I'm glad I stuck with it because the film kind of redeems itself in the end, once everyone stops pretending that their lives are going great, and only then can the healing begin. There's more heart and self-realization in the last third of this film than you would expect to find in three other movies, if you can believe that. And really, you can't move forward in life until you've made peace with your past, or something to that effect. 

There is a real Lake Howell high school, in Winter Park, Florida - the director and one of the actors went to school there together, and obviously there's at least one real-life couple playing a couple, or at least they WERE a couple at the time.  Three actors also went to Julliard together, so there are probably a number of ways where art reflects real life here.  And we've got a loose theme for the week so far, in that "Stop-Loss", "Havoc" (2005) and today's film all feature footage that looks like it was shot on a camcorder, to create handheld footage of the soldiers in Iraq, the doc footage that Eric was making about the Pacific Palisades students, and the footage shot at the 10 year reunion. 

Directed by Jamie Linden (writer and producer of "Dear John")

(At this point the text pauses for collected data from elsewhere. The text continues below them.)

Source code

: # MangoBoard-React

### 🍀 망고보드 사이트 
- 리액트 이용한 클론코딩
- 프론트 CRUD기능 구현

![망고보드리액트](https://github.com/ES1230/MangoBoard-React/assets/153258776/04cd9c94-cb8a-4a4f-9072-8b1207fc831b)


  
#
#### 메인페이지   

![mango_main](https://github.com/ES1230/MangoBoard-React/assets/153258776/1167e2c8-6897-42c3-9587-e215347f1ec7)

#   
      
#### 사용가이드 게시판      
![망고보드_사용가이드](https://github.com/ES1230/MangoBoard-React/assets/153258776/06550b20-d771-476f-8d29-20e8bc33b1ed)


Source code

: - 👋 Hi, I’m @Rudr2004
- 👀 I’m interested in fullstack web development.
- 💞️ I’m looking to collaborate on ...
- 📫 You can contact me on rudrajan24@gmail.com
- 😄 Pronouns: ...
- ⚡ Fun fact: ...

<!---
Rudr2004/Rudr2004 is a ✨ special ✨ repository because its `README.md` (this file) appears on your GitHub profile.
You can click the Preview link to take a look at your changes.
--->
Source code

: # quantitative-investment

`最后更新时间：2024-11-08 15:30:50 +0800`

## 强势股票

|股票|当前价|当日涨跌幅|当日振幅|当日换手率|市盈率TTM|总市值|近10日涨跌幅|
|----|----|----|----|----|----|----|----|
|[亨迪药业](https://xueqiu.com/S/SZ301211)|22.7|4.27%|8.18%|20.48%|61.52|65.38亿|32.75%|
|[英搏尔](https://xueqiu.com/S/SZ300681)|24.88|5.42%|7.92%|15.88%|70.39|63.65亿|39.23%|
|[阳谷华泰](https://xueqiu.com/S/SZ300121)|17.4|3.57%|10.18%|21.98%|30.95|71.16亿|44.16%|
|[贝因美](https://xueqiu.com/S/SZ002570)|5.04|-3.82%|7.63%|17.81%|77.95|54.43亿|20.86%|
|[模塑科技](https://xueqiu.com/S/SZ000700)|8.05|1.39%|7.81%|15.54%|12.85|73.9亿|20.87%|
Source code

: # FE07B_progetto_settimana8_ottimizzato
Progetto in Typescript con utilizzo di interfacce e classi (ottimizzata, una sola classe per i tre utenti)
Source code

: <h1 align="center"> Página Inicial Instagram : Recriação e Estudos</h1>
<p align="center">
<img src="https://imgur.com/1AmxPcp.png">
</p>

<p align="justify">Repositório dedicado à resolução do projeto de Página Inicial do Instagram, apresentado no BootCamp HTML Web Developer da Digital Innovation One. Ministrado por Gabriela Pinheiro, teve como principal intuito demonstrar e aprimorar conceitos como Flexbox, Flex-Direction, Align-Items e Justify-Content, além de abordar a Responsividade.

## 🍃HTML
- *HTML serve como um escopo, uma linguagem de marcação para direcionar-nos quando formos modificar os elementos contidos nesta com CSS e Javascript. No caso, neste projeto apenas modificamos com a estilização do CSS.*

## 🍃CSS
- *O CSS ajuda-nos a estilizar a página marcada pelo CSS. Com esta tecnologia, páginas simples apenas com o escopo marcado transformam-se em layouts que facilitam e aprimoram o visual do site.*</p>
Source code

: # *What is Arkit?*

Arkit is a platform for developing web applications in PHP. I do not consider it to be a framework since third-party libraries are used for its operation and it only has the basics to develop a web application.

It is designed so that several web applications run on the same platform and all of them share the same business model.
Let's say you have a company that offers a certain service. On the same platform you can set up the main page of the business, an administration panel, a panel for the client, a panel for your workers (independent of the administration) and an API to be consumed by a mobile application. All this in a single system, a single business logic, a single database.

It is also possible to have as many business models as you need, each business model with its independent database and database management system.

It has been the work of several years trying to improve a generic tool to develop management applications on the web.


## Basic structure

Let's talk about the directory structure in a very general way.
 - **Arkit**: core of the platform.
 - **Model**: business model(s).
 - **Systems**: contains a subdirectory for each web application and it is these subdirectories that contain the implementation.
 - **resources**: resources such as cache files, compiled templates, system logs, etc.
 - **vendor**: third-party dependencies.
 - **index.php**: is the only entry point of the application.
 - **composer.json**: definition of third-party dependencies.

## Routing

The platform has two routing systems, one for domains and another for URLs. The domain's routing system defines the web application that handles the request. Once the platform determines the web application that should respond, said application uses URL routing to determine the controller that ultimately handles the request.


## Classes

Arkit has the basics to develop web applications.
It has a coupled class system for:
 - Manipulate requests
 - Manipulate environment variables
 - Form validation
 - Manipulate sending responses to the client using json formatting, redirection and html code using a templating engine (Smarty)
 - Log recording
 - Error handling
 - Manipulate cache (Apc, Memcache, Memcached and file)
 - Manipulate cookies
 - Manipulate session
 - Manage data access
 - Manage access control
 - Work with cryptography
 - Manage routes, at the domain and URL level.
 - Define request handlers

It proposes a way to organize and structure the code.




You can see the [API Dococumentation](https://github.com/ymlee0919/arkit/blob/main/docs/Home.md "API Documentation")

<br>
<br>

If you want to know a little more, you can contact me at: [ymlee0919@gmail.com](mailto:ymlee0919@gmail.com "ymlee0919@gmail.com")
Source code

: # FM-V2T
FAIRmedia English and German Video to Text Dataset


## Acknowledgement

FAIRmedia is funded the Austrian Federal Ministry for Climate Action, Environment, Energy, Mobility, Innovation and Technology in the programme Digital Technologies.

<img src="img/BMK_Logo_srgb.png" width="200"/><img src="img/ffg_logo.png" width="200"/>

Also starring Jenna Dewan (last seen in "Berlin, I Love You"), Justin Long (last seen in "Jeepers Creepers 2"), Max Minghella (last seen in "The Darkest Hour"), Oscar Isaac (last seen in "Deadpool & Wolverine"), Chris Pratt (last heard in "The Garfield Movie"), Ari Graynor (last seen in "Game 6"), Scott Porter (last seen in "Dear John"), Eiko Nijo (last seen in "Eagle Eye"), Brian Geraghty (last seen in "Extremely Wicked, Shockingly Evil and Vile"), Aubrey Plaza (last seen in "An Evening with Beverly Luff Linn"), Kate Mara (last seen in "Shooter"), Lynn Collins (last seen in "13 Going on 30"), Anthony Mackie (last seen in "We Have a Ghost"), Rosario Dawson (last seen in "Clerks III"), Ron Livingston (last seen in "The Flash"), Aaron Yoo (last seen in "Rocket Science"), Daniel Scott Lumpkin Jr., Lily Lumpkin (last seen in "Safe Haven"), Mike Miller (last seen in "Vengeance"), Kelly Noonan, Nick Zano (last seen in "Catch Me If You Can"), Isaac Kappy (last seen in "Thor"), Sara Emami, Bryce Hayes (also last seen in "Dear John"), Marie A.K. McMaster, Brady Kephart, Kenneth McGlothin, Todd Malta (last seen in "The Interpreter"), Lauren Poole (last seen in "Frank"), Cat Stone, Alex Knight (last seen in "The Marksman"), Frantz Durand, Michelle Griego, Monique Candelaria, Rebekah Wiggins (last seen in "Let Me In"), Ivan Martin (last seen in "Chuck"), Antonio Spirovski, Jack Nation (last seen in "Crazy Heart"), Ian French, Juliet Lopez

RATING: 6 out of 10 fried eggs (eating them is better than throwing them at Anna's house)

Havoc (2005)

Year 17, Day 147 - 5/27/25 - Movie #5,030

BEFORE: When I plotted out the chain between Mothers Day and Fathers Day, I couldn't resist putting both films titled "Havoc" so close together - this is what I find funny these days, apparently.  Who knew that two films with the same title, released 20 years apart, could be linked with just ONE film in between?  I certainly didn't, until I started playing around with some different chains. This is film that's been on and off my radar a couple of times, though I guess once a film is ON my radar it's never really OFF until I, you know, watch it. Even if I schedule it and my plans then change, the film stays on my list, it just cycles back to the bottom until I can find a new link - though there are probably a few dozen films that I will never, ever watch as long as I maintain this linking arrangement. 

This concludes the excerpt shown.